Geschichte der ev.ref. Kirchengemeinde Leer

Erste Kirche

Um das Jahr 780 missionierte Liudger die Friesen und errichtete dort, wo heute noch der alte reformierte Friedhof Westerende ist, die erste hölzerne Kirche in der Region. Nach weiteren Holzbauten, die wiederholt den Wikingern zum Opfer fielen, entstand hier um das Jahr 1200 die erste Kirche aus Stein. Es handelte sich um eine gotische Backsteinkirche. Östlich wurde ein Kirchturm errichtet, der im Flecken Leer auch als Waage genutzt wurde. Die zweischiffige Unterkirche der ersten Steinkirche in Leer ist als Krypta auf dem Friedhof Westerende als ältester Sakralbau Ostfrieslands bis heute erhalten.

Reformation

Im Jahr 1524 berief der damalige Häuptling Hajo Unken III. den evangelischen Theologen Lübbert Canz (Cantzius) aus Münster in die Stelle des Propstes an der Kirche St Liudger nach Leer. Deshalb kann die reformierte Gemeinde in Leer im Jahr 2024 auf 500 Jahre Reformation in reformierter Prägung zurückblicken.

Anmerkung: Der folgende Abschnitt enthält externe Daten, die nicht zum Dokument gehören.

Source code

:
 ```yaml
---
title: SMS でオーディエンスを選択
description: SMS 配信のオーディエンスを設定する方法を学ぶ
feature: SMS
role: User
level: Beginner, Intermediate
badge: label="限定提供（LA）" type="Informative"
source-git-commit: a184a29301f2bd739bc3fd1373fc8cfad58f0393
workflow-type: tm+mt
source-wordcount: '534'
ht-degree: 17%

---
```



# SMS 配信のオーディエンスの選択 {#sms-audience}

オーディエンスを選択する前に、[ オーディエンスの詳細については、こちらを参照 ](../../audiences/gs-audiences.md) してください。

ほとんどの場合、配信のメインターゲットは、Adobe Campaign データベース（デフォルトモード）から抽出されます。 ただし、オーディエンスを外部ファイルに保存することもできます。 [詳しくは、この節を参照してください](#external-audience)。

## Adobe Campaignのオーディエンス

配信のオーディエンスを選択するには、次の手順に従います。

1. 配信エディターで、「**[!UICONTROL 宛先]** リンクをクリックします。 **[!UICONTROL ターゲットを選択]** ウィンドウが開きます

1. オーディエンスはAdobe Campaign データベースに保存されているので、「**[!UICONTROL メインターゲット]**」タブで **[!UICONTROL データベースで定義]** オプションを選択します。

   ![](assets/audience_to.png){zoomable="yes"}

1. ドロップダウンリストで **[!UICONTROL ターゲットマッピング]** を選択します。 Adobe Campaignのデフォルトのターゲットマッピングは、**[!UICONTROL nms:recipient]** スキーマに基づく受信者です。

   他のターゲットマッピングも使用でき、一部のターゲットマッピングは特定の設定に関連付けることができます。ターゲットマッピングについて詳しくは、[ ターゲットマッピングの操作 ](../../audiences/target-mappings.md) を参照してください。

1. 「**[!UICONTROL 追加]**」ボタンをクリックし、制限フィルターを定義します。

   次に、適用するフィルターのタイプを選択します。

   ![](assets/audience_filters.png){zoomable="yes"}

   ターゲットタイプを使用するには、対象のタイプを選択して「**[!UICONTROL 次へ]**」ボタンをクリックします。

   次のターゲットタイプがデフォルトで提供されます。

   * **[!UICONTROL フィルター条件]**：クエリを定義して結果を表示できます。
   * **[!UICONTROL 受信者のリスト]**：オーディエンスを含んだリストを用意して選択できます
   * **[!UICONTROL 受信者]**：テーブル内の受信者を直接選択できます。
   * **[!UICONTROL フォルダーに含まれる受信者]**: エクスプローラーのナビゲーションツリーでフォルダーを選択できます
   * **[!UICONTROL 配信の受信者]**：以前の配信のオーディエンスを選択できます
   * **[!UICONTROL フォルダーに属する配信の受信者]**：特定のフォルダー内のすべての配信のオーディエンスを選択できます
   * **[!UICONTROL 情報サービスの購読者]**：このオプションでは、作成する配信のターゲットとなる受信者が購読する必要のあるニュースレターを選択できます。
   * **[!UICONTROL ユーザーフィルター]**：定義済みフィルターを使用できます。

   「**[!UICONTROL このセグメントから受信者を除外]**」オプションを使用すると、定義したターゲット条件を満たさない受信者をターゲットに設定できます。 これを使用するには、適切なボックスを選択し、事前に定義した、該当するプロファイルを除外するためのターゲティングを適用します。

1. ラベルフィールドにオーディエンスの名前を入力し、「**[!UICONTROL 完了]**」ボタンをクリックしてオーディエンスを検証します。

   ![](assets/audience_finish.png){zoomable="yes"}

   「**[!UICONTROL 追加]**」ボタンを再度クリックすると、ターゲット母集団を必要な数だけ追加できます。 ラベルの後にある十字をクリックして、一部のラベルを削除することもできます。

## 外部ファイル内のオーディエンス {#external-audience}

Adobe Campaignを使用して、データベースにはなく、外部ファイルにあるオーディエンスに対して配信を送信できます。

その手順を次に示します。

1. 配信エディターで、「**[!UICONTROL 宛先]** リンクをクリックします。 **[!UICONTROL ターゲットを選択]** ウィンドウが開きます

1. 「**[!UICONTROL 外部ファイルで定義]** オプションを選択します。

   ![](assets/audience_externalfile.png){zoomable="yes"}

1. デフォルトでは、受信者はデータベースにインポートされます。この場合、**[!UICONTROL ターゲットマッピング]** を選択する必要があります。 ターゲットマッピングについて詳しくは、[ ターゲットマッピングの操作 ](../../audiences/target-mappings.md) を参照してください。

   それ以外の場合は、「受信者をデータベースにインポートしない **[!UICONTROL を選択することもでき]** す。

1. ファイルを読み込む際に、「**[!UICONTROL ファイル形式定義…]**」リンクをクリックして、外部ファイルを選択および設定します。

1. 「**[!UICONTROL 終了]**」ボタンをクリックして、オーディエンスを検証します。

Cantzius verbannte sämtliche Altäre und die Bilder aus der alten Liudgeri-Kirche und führte das reformierte Bekenntnis und eine reformierte Liturgie, Gemeindeordnung und Unterweisung ein. Leer wurde protestantisch bereits sieben Jahre nach dem Thesenanschlag Luthers in Wittenberg, wobei die reformierte Konfession vorherrschend wurde. Zunächst gab es ein Nebeneinander der lutherischen und der reformierten Christen. Beide Konfessionen nutzten die Liudgerikirche. Mehr und mehr setzte sich in Leer, wie auch in Emden, der reformierte Zweig des Protestantismus durch. Die reformierte Gemeinde verfügte über gesicherte Einnahmen aus dem Waagerecht. Der Rat der reformierten Gemeinde übernahm die Rechte des früheren Probstes, bestimmte somit die Politik im Flecken Leer und kümmerte sich um die grundlegende Daseinsvorsorge. Dazu gehörten die Armenfürsorge (Bau eines Armen- und eines Waisenhauses), eine Volksschule und eine Lateinschule, deren Rektor Ubbo Emmius von 1588 bis 1594 war, der später die Universität in Groningen gründete.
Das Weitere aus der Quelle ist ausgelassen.